Recovery of Existing Guns is Impossible
It's true that even if we restrict gun ownership today, we cannot reclaim all the guns that are already out there (there are currently 88.8 firearms per 100 people in America, which translates to more than 270 million guns). But that doesn't mean we can't try. One method might be for the government to offer tax incentives to gun manufacturers to re-purchase guns, and to individuals to surrender their weapons. Such incentives would mitigate the costs to the gun industry, put money into the pockets of gun owners, and benefit society as a whole. It's not a perfect solution but even if it nets a portion of the guns, it's worth it. And whether we can get the existing guns back or not, let's at least stop putting more out on the streets. As they say, when you are in a hole, first stop digging!
Most Gun Owners are Law Abiding Citizens
Yes, but so what? The condition for gun ownership cannot just be adherence to the law, but possible use. To take an example, a sane and law-abiding citizen does not need the type of rifle used by the Colorado shooter or a high-capacity clip to protect their home or hunt for deer. If they actually try to secure such items, then it is necessary to question their motives, and if we need to do that, do we really want such people having access to deadly weapons? Again, this problem can be solved by restricting the availability of certain weapons across the board.
Federal Gun Laws violate State Rights
If the people of a state want easy access to guns, why should the federal government impose its own standards on them? The answer is simple: guns purchased in a state are often transported to other states, where they wind up in the hands of criminals, impacting the entire nation. These 'straw-man' sales, which Mayor Bloomberg has been trying to stop for a decade, are a huge problem, forcing states to pay for the irresponsibility of their neighbors. That is why the federal government must create uniform gun laws, regardless of what individual states want. It is not a question of states' rights but a question of the common right of all Americans to be safe.

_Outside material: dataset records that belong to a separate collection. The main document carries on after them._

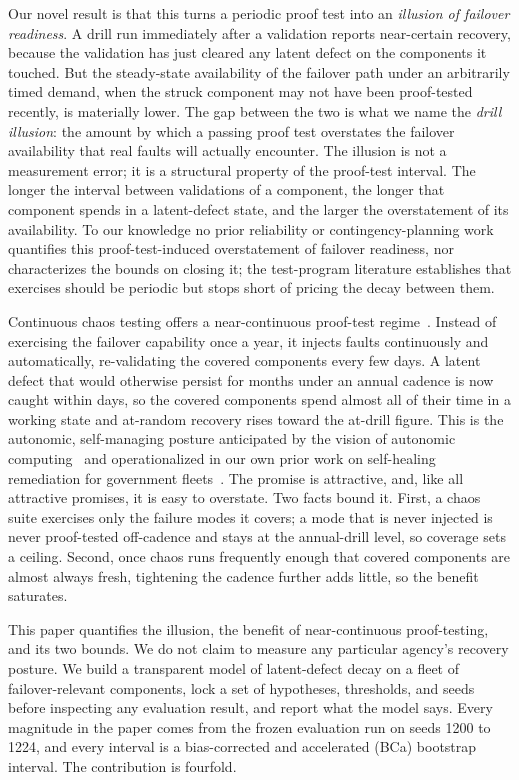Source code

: \documentclass[journal]{IEEEtran}
\begin{document}
Our novel result is that this turns a periodic proof test into an \emph{illusion of failover
readiness}. A drill run immediately after a validation reports near-certain recovery, because the
validation has just cleared any latent defect on the components it touched. But the steady-state
availability of the failover path under an arbitrarily timed demand, when the struck component may
not have been proof-tested recently, is materially lower. The gap between the two is what we name the
\emph{drill illusion}: the amount by which a passing proof test overstates the failover availability
that real faults will actually encounter. The illusion is not a measurement error; it is a structural
property of the proof-test interval. The longer the interval between validations of a component, the
longer that component spends in a latent-defect state, and the larger the overstatement of its
availability. To our knowledge no prior reliability or contingency-planning work quantifies this
proof-test-induced overstatement of failover readiness, nor characterizes the bounds on closing it;
the test-program literature establishes that exercises should be periodic but stops short of pricing
the decay between them.

Continuous chaos testing offers a near-continuous proof-test regime~\cite{basiri2016chaos,beyer2016sre}.
Instead of exercising the failover capability once a year, it injects faults continuously and
automatically, re-validating the covered components every few days. A latent defect that would
otherwise persist for months under an annual cadence is now caught within days, so the covered
components spend almost all of their time in a working state and at-random recovery rises toward the
at-drill figure. This is the autonomic, self-managing posture anticipated by the vision of autonomic
computing~\cite{kephart2003vision} and operationalized in our own prior work on self-healing
remediation for government fleets~\cite{paper10autoheal}. The promise is attractive, and, like all
attractive promises, it is easy to overstate. Two facts bound it. First, a chaos suite exercises only
the failure modes it covers; a mode that is never injected is never proof-tested off-cadence and
stays at the annual-drill level, so coverage sets a ceiling. Second, once chaos runs frequently
enough that covered components are almost always fresh, tightening the cadence further adds little,
so the benefit saturates.

This paper quantifies the illusion, the benefit of near-continuous proof-testing, and its two bounds.
We do not claim to measure any particular agency's recovery posture. We build a transparent model of
latent-defect decay on a fleet of failover-relevant components, lock a set of hypotheses, thresholds,
and seeds before inspecting any evaluation result, and report what the model says. Every magnitude in
the paper comes from the frozen evaluation run on seeds 1200 to 1224, and every interval is a
bias-corrected and accelerated (BCa) bootstrap interval. The contribution is fourfold.
\end{document}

More Guns make Everyone Safer
The familiar logic goes that if everyone is armed, then no one can pull off a mass shooting since someone in the crowd will probably shoot them within seconds. People who suggest this are either in denial or just ignorant. Let's say that you are sitting at a restaurant eating your beef steak and downing your third glass of wine when a gunman walks in and starts spraying bullets around the place. Even if you are not too drunk or too well fed to recognize what is actually happening, the odds of your successfully a) Having the presence of mind to react, b) Retrieving your weapon, c) Taking the Safety off, and d) Aiming accurately and firing -- all the while ducking bullets -- are extremely low to none. More likely than not you will shoot one of your fellow patrons and compound the tragedy. Vigilantism is not a sustainable model for a peaceful society. We need less guns out there, not more.
So what is our government doing to address this problem? Nothing. Gun control is such political dynamite that no one wants to touch it. But that excuse is lousy, especially now. The recent shootings are a clear call for action on gun reform, and if our leaders have any backbone, they will get into it. I don't have any hope for Romney (who always evades the issue) and certainly not Ryan (who is a gun lover himself) but President Obama should do something.
If we are going to take aim at anything, then let it be at America's unhealthy obsession with guns and at the empty arguments against gun control, not at common sense.